Updates

[Doulos]

I know I haven't been on here very long, but I told Clarice I would post an update. First the good news. We had our baby over the weekend. The delivery was fast. This is our second child and the first delivery was fast too. My wife is a total labor and delivery machine! The baby is going in tomorrow for 2 dislocated hips and will need a brace for some time. Hopefully not long though. She is not in pain at all but it does need to be addressed quickly or it could be a long term problem. Otherwise but my wife and the baby are doing great!

Now about the tumor. My doctor called me today. He said there has been some regrowth. I go to talk to him again next Wednesday. Let me back up a little though. He removed most of the tumor, the part inside the skull, and left some outside of the skull because he thought that was better for me since the surgery was getting long. So I knew they had to take of the rest of the tumor outside of the skull another time. But of course the regrowth is inside the skull and we will most likely be doing another surgery. I hope they can get it all this time.

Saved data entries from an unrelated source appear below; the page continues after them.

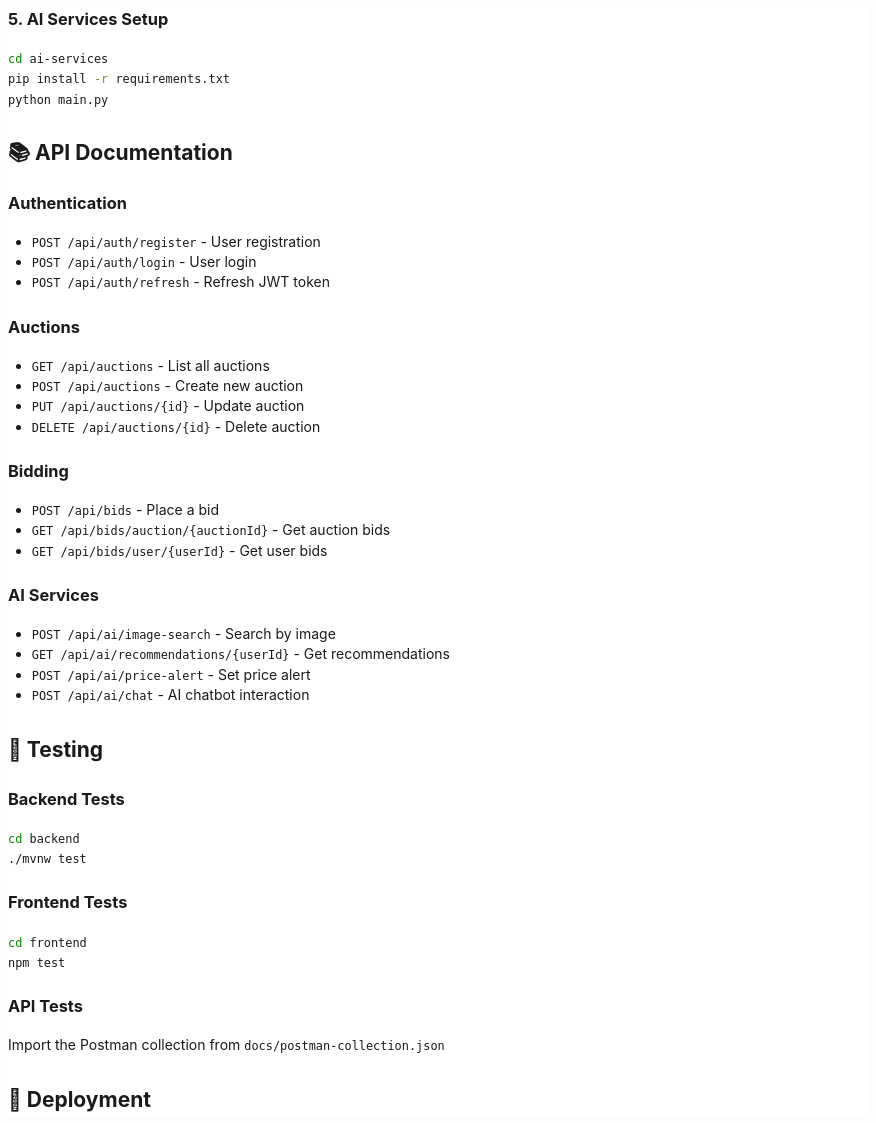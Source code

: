 ### 5. AI Services Setup
```bash
cd ai-services
pip install -r requirements.txt
python main.py
```

## 📚 API Documentation

### Authentication
- `POST /api/auth/register` - User registration
- `POST /api/auth/login` - User login
- `POST /api/auth/refresh` - Refresh JWT token

### Auctions
- `GET /api/auctions` - List all auctions
- `POST /api/auctions` - Create new auction
- `PUT /api/auctions/{id}` - Update auction
- `DELETE /api/auctions/{id}` - Delete auction

### Bidding
- `POST /api/bids` - Place a bid
- `GET /api/bids/auction/{auctionId}` - Get auction bids
- `GET /api/bids/user/{userId}` - Get user bids

### AI Services
- `POST /api/ai/image-search` - Search by image
- `GET /api/ai/recommendations/{userId}` - Get recommendations
- `POST /api/ai/price-alert` - Set price alert
- `POST /api/ai/chat` - AI chatbot interaction

## 🧪 Testing

### Backend Tests
```bash
cd backend
./mvnw test
```

### Frontend Tests
```bash
cd frontend
npm test
```

### API Tests
Import the Postman collection from `docs/postman-collection.json`

## 🚀 Deployment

I do stand corrected concerning the size of the tumor. Either I misheard or the ENT doctor said the wrong thing. When I asked my surgeon today how big it was in cm (as most people have theirs posted so I was curious) he said it was about 8-9 cm. No wonder I had headaches! The part thats left he said is about the size of a walnut. It needs to be the size of gone. Anyways, lots of troubling news, but God is good and will help us though.

[CHD63]

A big CONGRATULATIONS on the new baby girl!  Sorry she is going to have to have the hip procedure and accompanying cast.  Hopefully all will go well with everything and she will be good as new before long.

Also, praying for good news for you when you go to see your doctor next week.  I don't know where you live, but you might want to get additional opinions from other experienced physicians since your case is somewhat unusual.  It never hurts to send your MRI CDs to other places, just for an opinion, if nothing else.  Let us know if we can help with suggestions on where to send them.

Thoughts and prayers.

Clarice

[mk]

Congratulations for the baby. These are exciting times.

On another note:
8 CMs?

To the experienced forum members: I think this is a new record for the forum isn't it?
This was a gigatumor, no wonder why you had a rough time, but I suppose things could have been much worse.
I don't understand though the explanation about the tumor being inside and outside the skull, these tumors are located inside the skull. Did the doctor mean inside and outside the internal auditory canal?

Marianna

[Doulos]

I'm not sure about what he meant when he said outside the skull. Maybe it ran out of room? It certainly looked that way on the MRI. I can ask him when I meet with him next Wednesday. For a while after the surgery I didn't really want to know anything further other than that the surgery went well. The 'what you don't know' routine. I don't have the 3 dimensions that everyone else seems to have but besides being 8 cm he described the part he removed as the size of my fist. Unfortunately he was in an emergency surgery at my 6 week follow up so I couldn't really talk with him. Today was the first day since discharge that I have been able to talk really talk with him. By the way today marks exactly 2 months since surgery.

[sunfish]

"It needs to be the size of gone."  Gotta luv this!  I'm never complaining again about my itty bitty 1.4 cm tumor. Well, probably lying about that . . .

[leapyrtwins]

8 cms is huge and very uncommon.

We had another Forumite - Jon aka Satman - who had an AN that was 8 cms

Jan

[Doulos]

Sunfish- Seems that size doesn't matter in tumors. The symptoms don't seem to match up with size. I read some of Satman's... oh my! He had a bunch of issues with nerves and such it seems. Me, I'm doing good comparatively. Still recovering but doing better. I do have a regrowth that has to be addressed and some that he left behind that I mentioned.

MK- I did find an article where ANs/ Schwannomas can sometimes (rarely) grow outside of the skull too. Don't really understand it all but I'm trying too.

On another note, I sometimes use my hands when talking. So when I try to tell people that the tumor was the size of my fist, I inadvertently show them my fist for a visual representation of size. Then, when I realize what I'm doing, I wonder what people outside of hearing range are thinking! The only thing I'm trying to 'throw down' with is my tumor! Anyways I'm waiting for round two... ding!